- [Task requirements]:
Look through the data below and report how many lines include "this". Only the number should be given.

Provided information START

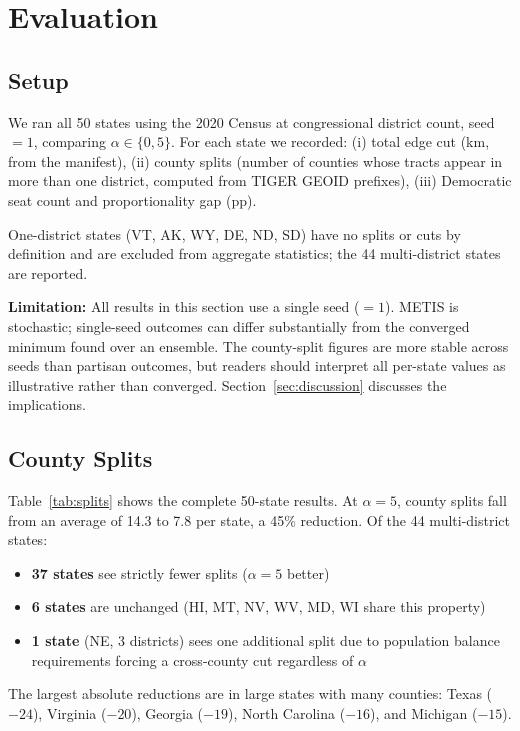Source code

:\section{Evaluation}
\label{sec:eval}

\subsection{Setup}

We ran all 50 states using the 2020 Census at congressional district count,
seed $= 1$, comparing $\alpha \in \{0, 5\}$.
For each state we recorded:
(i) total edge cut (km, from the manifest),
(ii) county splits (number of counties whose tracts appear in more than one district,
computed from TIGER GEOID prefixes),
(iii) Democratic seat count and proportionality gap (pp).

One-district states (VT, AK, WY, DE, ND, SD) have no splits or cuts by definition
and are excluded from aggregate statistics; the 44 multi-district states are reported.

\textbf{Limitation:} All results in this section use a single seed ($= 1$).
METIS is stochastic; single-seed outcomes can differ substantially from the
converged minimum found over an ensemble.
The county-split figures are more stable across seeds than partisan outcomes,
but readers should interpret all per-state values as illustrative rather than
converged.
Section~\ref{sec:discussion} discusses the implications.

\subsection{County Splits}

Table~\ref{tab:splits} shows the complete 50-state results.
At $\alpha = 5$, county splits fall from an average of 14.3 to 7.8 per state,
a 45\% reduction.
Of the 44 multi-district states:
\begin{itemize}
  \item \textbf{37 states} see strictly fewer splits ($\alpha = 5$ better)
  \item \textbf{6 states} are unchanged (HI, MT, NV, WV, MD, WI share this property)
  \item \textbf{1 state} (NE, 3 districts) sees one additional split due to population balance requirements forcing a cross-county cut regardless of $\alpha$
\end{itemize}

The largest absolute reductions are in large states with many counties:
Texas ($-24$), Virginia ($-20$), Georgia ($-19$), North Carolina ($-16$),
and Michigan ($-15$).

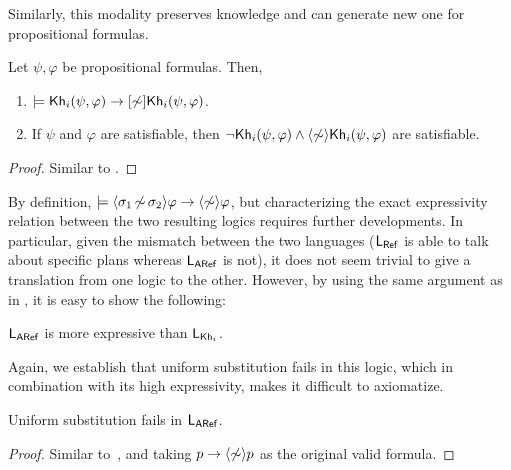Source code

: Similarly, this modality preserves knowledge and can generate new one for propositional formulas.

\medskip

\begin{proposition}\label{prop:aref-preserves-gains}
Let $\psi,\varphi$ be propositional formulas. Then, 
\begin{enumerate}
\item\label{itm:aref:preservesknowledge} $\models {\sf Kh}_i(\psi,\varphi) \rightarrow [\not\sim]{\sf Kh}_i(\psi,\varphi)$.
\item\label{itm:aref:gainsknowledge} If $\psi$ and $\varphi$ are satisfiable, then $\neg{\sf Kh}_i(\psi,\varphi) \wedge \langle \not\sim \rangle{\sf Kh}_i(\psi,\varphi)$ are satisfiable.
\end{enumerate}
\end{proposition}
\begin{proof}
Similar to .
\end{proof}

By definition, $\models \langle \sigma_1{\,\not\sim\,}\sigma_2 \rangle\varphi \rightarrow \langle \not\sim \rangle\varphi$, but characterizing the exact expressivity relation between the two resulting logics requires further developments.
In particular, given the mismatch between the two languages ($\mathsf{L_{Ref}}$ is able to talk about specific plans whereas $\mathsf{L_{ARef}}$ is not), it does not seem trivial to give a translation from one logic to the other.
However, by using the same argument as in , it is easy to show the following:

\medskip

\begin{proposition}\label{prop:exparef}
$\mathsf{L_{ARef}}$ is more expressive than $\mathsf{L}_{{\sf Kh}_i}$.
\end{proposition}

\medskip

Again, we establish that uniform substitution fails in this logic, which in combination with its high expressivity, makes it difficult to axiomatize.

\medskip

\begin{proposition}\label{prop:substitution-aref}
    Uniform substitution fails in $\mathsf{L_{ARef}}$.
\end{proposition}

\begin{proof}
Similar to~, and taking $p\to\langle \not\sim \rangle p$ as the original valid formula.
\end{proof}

Provided information END

- [Task response]:
4